Adam Scott kept his No. 1 ranking and earned a new plaid sport coat with his win at Colonial, but Jason Dufner made him work for both. Dufner shot rounds of 69-66 on the weekend to tie Scott after regulation, then matched birdies with him on the second playoff hole before falling to a birdie on the third.

It was an impressive return to form for Dufner, who hadn't had a top 10 since the beginning of March. One of the hallmarks of Dufner's game is his fluid and precise iron play--a skill that also helps him in his short game, says top Illinois teacher Joe Bosco.

Here, Dufner holes a simple chip shot for birdie on Saturday afternoon from just off the green on the par-3 fourth. "It's a straightforward shot, straight up the hill, and the ball lands on the green and rolls out like a putt," says Bosco, who is based at The Glen Club in Glenview, IL. "But contrary to a lot of instruction, he doesn't use an open stance or a lot of arm action with a quiet body. He makes a mini swing with soft hands and arms, and uses the pivoting of his torso as a quiet engine for the swing."

By controlling the swing with his pivot and not the small muscles of the hands and arms, he can make a calm and fluid motion. "When you're locked with your body and trying to make the ball move with your hands and arms, that's when I see a lot of chunked and skulled short game shots," says Bosco. "Make some full practice swings and dial them down progressively smaller until you have a small swing with soft arms and some body pivot. That's the feel you want."
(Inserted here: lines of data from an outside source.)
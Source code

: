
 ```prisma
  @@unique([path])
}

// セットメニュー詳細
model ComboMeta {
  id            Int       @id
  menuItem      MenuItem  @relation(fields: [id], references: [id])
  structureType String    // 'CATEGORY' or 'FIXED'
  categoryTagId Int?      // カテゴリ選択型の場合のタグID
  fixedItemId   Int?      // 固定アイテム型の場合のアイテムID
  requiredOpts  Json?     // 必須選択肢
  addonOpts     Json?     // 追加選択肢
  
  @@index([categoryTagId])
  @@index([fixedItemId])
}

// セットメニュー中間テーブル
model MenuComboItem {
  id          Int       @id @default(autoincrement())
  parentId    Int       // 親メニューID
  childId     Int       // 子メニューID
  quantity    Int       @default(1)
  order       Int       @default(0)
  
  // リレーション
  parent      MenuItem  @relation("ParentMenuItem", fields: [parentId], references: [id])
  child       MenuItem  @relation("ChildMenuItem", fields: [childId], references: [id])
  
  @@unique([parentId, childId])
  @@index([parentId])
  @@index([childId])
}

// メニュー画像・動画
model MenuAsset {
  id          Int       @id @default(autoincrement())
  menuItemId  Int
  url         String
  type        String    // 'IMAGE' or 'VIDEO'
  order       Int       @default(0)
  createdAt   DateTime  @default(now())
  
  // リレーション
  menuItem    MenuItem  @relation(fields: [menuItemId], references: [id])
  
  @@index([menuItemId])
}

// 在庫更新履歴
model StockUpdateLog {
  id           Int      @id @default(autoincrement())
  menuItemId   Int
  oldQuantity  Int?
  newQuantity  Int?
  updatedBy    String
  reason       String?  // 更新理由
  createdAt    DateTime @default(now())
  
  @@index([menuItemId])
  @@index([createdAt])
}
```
Tour players also approach short game shots with a mindset average players should copy. "When I talk to tour players around the practice green about certain shots, they never tell me they're just trying to get it up there close. They're trying to make it," says Bosco. "Your goal should be to make consistent solid contact with a very specific target in mind. That target might as well be making it--not just some vague idea that anywhere up by the hole is fine."